In four separate lawsuits, the property owner challenged the validity of the master plan and the zoning ordinances. The trial court upheld the town zoning and the appellate division affirmed three of the lower court’s decisions — upholding the master plan and the re-zoning of the site. But the court annulled a 2005 town board resolution implementing the transfer of development rights program. The court ruled that the town failed to give proper notice of the measure to the Suffolk County Planning Commission as required by state law. The town subsequently re-adopted the TDR legislation to correct the error.

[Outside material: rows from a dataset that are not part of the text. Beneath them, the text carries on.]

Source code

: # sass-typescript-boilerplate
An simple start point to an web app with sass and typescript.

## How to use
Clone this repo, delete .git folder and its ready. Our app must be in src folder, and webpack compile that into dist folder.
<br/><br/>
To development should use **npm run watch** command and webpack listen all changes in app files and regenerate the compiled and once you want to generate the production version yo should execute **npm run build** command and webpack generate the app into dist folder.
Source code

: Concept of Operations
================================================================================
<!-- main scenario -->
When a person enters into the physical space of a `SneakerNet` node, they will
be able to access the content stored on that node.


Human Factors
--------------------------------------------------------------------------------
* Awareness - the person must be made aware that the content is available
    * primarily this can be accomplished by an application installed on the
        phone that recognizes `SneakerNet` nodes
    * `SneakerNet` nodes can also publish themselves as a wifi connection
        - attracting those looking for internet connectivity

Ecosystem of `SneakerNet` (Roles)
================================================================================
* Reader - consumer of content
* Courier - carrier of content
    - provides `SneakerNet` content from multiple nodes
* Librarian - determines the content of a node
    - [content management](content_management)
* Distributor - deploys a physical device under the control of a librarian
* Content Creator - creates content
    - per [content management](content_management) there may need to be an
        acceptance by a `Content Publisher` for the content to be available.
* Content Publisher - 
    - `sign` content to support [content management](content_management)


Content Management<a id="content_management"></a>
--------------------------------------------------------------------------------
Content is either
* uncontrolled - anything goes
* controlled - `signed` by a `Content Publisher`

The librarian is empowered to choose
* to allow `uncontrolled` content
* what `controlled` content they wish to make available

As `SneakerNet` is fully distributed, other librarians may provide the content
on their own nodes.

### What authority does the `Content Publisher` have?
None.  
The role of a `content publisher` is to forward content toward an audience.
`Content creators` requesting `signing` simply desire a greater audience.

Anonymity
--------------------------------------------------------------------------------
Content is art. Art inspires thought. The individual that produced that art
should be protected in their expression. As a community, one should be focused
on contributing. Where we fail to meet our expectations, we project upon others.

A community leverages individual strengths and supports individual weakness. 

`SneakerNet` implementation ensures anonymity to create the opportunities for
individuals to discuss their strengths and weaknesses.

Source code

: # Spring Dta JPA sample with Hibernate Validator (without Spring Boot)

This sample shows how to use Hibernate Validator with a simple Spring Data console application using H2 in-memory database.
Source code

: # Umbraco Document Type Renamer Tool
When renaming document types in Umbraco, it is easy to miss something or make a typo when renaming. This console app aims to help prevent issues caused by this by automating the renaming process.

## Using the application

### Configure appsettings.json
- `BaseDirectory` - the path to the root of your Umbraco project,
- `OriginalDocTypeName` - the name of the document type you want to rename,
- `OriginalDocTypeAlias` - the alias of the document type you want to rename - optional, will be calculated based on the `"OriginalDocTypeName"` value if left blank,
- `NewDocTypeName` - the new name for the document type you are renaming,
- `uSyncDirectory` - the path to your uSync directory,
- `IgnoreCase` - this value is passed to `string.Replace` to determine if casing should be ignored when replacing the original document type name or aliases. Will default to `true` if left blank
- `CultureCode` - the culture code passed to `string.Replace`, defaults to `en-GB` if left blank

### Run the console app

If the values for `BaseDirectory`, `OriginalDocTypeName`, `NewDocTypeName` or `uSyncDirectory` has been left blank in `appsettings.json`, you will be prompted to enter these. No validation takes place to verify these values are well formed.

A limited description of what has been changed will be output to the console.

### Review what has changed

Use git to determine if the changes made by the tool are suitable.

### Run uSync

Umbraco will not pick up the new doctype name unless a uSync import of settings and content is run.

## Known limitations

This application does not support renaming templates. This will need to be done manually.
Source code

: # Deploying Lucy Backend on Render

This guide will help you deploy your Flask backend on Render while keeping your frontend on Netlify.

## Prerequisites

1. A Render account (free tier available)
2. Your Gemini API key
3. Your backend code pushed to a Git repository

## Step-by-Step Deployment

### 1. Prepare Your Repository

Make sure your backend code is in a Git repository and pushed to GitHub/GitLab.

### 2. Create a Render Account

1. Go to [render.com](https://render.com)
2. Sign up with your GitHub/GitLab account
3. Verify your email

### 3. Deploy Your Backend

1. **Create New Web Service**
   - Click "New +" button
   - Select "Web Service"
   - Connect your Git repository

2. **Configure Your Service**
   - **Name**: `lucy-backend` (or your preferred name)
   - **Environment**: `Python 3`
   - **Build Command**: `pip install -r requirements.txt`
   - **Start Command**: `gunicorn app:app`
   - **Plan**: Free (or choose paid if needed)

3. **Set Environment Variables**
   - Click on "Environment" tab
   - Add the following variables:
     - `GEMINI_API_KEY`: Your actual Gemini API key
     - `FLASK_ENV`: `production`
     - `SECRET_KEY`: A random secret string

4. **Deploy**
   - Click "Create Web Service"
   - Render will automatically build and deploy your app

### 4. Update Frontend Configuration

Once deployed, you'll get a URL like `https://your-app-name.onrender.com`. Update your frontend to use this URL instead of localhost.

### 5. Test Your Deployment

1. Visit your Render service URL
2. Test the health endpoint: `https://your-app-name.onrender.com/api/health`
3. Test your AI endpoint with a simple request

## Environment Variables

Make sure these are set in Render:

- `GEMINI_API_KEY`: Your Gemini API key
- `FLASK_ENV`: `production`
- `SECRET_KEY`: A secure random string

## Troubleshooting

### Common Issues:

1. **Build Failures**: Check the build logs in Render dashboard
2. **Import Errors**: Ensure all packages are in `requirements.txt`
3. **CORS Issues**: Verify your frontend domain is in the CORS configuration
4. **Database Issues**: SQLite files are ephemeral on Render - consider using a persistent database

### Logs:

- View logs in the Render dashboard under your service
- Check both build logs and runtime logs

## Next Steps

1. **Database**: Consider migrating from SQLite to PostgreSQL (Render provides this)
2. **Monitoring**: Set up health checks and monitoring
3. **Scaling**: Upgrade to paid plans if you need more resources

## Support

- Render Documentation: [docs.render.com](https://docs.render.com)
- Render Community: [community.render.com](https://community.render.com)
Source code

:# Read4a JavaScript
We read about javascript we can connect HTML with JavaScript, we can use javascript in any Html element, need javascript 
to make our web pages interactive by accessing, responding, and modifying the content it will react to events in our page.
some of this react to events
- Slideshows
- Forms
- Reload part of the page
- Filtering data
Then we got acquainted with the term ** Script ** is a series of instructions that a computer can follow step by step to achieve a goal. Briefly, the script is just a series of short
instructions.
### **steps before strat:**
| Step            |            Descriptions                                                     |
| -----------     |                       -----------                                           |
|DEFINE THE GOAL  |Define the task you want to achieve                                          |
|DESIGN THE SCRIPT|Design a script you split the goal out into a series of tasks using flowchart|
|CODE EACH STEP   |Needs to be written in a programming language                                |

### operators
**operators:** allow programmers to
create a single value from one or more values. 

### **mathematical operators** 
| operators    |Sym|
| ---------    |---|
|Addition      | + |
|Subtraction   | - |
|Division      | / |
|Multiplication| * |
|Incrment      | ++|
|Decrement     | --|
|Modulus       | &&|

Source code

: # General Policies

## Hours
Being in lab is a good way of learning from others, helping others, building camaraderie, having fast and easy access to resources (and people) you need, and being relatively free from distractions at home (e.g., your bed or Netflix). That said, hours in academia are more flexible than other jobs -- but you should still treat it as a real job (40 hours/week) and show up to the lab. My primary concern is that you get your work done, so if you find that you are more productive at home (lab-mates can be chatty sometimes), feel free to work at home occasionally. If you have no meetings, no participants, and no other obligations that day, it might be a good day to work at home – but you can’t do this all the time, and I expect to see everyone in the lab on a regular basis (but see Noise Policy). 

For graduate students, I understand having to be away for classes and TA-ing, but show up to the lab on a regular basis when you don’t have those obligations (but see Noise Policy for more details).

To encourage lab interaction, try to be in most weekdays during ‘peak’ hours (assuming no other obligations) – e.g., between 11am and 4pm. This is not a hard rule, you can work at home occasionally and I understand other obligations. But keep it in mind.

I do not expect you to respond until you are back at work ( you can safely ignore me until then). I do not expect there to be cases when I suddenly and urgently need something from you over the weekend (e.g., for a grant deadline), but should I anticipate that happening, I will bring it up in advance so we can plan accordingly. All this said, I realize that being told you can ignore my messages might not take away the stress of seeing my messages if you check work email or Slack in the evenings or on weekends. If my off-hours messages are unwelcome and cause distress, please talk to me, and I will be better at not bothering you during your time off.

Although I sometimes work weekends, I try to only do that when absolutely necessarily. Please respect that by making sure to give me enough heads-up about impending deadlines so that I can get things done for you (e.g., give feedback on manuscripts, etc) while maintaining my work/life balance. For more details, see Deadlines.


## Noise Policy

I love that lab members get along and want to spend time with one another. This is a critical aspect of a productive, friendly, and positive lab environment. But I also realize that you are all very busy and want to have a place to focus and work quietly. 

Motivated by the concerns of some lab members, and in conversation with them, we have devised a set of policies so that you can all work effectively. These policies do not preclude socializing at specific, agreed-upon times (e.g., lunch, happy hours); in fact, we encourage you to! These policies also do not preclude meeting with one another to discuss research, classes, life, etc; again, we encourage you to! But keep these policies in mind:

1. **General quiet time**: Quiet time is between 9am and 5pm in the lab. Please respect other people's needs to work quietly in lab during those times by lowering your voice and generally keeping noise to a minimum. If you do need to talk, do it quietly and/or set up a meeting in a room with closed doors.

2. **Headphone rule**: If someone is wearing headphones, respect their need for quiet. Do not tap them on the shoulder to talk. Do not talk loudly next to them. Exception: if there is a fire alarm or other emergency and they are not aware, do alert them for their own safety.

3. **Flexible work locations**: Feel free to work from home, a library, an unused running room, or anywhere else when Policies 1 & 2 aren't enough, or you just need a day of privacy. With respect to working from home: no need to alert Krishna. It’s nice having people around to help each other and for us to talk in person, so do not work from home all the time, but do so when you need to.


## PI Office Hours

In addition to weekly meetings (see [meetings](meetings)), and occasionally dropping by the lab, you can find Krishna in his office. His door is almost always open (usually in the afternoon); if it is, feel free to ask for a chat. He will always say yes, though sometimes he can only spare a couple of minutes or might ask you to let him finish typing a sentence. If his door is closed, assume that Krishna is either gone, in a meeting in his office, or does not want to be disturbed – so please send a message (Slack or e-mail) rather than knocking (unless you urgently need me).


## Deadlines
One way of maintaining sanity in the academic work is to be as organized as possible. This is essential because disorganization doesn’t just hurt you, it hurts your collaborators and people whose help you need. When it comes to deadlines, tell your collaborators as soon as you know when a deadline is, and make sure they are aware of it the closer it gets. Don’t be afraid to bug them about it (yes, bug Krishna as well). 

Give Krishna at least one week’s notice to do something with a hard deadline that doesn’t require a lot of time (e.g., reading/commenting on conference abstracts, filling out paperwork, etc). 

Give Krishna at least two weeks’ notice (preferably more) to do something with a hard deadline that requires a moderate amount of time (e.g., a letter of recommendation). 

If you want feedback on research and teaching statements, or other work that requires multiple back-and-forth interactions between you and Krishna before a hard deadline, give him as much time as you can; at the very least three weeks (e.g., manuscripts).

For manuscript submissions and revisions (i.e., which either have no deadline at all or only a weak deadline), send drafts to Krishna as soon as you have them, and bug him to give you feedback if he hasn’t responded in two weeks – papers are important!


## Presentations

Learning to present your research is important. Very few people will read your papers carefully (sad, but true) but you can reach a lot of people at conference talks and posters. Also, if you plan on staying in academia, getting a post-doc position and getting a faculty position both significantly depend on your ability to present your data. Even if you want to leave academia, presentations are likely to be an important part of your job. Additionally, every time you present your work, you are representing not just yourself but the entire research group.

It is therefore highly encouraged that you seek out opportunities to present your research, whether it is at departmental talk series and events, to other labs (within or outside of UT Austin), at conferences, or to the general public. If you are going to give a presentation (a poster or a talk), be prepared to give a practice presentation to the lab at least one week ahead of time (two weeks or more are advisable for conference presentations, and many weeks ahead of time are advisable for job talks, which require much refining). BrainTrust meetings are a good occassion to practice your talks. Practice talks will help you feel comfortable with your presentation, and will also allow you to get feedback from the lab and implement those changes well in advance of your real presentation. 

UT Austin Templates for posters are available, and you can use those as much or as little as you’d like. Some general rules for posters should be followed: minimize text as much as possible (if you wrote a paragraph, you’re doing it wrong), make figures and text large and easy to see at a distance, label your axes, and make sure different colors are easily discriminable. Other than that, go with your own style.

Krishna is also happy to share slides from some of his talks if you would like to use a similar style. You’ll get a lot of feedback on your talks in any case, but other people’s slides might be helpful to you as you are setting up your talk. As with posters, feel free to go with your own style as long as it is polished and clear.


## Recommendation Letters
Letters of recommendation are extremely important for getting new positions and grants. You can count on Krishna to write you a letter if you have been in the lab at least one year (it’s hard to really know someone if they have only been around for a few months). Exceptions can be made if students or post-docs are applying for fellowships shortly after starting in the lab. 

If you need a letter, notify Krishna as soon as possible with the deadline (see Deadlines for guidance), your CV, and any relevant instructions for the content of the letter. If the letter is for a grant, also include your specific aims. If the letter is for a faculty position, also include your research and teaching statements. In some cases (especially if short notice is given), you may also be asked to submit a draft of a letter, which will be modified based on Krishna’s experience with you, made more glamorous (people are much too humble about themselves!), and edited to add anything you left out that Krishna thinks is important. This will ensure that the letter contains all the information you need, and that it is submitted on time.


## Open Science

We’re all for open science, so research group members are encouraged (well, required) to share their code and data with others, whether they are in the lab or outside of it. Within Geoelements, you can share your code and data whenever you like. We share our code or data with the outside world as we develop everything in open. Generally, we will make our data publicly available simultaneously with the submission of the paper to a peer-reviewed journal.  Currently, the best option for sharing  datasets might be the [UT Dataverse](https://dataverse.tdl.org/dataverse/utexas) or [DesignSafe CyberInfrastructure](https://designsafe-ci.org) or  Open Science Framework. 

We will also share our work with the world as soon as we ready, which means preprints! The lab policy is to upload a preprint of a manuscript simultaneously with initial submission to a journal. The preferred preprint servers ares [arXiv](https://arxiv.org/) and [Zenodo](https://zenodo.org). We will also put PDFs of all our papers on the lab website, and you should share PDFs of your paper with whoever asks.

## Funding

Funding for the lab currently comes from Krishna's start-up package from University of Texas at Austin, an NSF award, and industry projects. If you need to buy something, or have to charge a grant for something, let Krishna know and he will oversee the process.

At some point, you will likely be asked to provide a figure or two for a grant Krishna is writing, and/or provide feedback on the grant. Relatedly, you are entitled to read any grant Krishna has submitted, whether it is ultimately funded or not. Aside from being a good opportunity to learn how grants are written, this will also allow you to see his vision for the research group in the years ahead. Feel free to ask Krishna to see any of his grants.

While both the trial court and the appellate court upheld the master plan and the adoption of the APZ and Rural Corridor zoning codes, neither court ruled on the plaintiff’s claim of bad faith. The appellate court did not decide the question of whether town officials intentionally delayed review of a site plan application completed two months before the adoption of the master plan in November 2003. The court noted that the record on this question contained “inconsistencies.”

The lawsuit was remanded to the trial court for a ruling on the bad faith issue.

“We were still pushing forward,” Kozakiewicz said today. He said the town was ready to begin taking depositions in preparation for a trial of the facts, “to make the case that this was not a special facts case and that there was no undue delay,” he said.

Town officials were poised to settle the actions in 2012 in an agreement that would have reinstated the pre-master plan zoning and granted the developer the right to build a “campus style” retail shopping center and 40 rental apartments — and also dispense with full-blown environmental review. The pending settlement was first reported by RiverheadLOCAL on Jan. 20, 2012. The settlement thereafter stalled.

In July 2014, the trial court denied the developer’s motions for summary judgment and upheld the master plan and zoning codes. The developer appealed.

As that appeal was pending, Calverton Manor principal Vincent DeCanio in 2016 pitched a new plan for the site: a 135-unit senior/assisted living residential facility.

Calverton Manor subsequently gained approval of a three-lot minor subdivision of its 35.5-acre parcel, creating an 11-acre lot in the Rural Corridor Zone on Middle Country Road, and two lots in the Agricultural Preservation Zone.

Calverton Manor sold development rights on 24 acres to the developer of a condominium plan on Middle Road in Riverhead. It sold 30 acres (including the land that had been stripped of its development rights), to Lavender by the Bay of East Marion, which is operating a lavender farm there. It retained the 11- acre site in the RLC zone.

Since June 2020, the town was represented in the actions by Philip Siegel of Siegel & Sitler in Hauppauge.